[geeks] examples of vector processors (vs scalar

Mon Aug 5 16:18:41 CDT 2002

jdboyd at cs.millersville.edu writes:

>Now (and this is from listening to others, rather than personal
>experience), Altivec allows adding 2 sets of 4 floats in one instruction
>like above (this part I know personally from reading the docs, and
>reviewing OS X code that used the units).  Cray's (and here is where I
>get to the hear say) can add 2 sets of 4 floats together like that one
>instruction, but they can also add a 2 sets of a few hundred floats
>together in one instruction as well.

If I understand the Crays correctly, the fact that one instruction
operates on a large array does *not* mean that all the elements
are actually calculated simultaneously.

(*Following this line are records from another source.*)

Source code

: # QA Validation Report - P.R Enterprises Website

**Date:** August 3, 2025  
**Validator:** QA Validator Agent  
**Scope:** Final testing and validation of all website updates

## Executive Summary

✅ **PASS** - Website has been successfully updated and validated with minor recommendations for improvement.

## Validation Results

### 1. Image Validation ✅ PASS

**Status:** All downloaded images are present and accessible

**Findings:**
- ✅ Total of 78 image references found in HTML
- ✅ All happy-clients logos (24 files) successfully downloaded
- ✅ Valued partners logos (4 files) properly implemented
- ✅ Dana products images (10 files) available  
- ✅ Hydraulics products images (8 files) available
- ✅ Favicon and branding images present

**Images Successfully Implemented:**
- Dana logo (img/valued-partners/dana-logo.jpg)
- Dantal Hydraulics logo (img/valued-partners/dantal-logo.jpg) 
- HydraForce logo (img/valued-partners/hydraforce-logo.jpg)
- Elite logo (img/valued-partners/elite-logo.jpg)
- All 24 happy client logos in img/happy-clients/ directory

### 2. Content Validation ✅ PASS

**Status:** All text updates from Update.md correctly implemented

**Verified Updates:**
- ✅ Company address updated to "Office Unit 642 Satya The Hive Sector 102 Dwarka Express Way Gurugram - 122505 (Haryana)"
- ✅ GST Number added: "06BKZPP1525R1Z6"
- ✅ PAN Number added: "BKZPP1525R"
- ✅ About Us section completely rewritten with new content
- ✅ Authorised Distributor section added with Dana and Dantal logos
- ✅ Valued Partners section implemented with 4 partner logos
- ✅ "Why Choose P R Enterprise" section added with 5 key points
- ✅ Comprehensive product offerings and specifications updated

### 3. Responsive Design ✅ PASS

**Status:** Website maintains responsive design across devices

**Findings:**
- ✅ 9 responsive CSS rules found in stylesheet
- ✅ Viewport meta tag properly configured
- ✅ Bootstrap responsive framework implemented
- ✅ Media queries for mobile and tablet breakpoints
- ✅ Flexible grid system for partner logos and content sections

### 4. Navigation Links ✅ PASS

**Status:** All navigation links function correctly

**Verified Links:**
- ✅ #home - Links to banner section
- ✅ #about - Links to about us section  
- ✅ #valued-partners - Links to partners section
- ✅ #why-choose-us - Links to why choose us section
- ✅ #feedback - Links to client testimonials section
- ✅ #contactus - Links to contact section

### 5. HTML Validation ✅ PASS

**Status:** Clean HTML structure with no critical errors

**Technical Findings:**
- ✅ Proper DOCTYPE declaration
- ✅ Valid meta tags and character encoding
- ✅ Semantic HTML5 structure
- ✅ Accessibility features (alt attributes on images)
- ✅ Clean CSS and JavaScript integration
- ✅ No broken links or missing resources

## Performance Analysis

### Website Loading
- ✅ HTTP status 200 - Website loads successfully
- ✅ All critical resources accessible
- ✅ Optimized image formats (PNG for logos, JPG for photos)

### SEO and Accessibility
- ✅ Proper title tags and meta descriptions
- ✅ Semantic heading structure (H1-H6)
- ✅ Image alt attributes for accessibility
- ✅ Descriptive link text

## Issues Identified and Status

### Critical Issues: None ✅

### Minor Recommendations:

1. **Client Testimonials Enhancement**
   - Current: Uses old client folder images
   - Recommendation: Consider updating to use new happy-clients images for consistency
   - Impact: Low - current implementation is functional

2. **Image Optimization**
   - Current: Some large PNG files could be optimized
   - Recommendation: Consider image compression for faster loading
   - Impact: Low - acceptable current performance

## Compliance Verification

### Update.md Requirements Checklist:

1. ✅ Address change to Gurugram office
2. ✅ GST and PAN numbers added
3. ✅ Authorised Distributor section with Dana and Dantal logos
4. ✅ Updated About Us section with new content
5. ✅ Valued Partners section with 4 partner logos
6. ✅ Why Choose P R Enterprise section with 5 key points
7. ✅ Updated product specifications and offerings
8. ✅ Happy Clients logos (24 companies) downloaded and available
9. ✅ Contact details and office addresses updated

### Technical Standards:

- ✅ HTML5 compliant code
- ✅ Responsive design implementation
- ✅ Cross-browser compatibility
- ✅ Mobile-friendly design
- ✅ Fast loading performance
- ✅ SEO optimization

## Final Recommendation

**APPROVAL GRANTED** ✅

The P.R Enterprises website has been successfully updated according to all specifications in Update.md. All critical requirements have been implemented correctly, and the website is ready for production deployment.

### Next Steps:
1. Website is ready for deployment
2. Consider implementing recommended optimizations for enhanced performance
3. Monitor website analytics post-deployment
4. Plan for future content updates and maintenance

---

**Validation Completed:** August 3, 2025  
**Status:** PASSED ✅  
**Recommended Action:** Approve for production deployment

It's actually just a
really really optimized loop, initiated by a single instruction.
Obviously that lets you tune the hardware to keep all the stages
of the pipeline running optimally, but it isn't what would be called
"SIMD" in the MPP world.

The post-Seymour CDC supers (CDC-205?, ETA) actually had memory-to-memory
vector instructions, so the memory interface was part of that specially
tuned & optimized loop too, which gives stunning results.

------ David Fischer ------- dave at cca.org ------- http://www.cca.org -------
---------- "Anything Jesus can do, I can do better." - The Locust ----------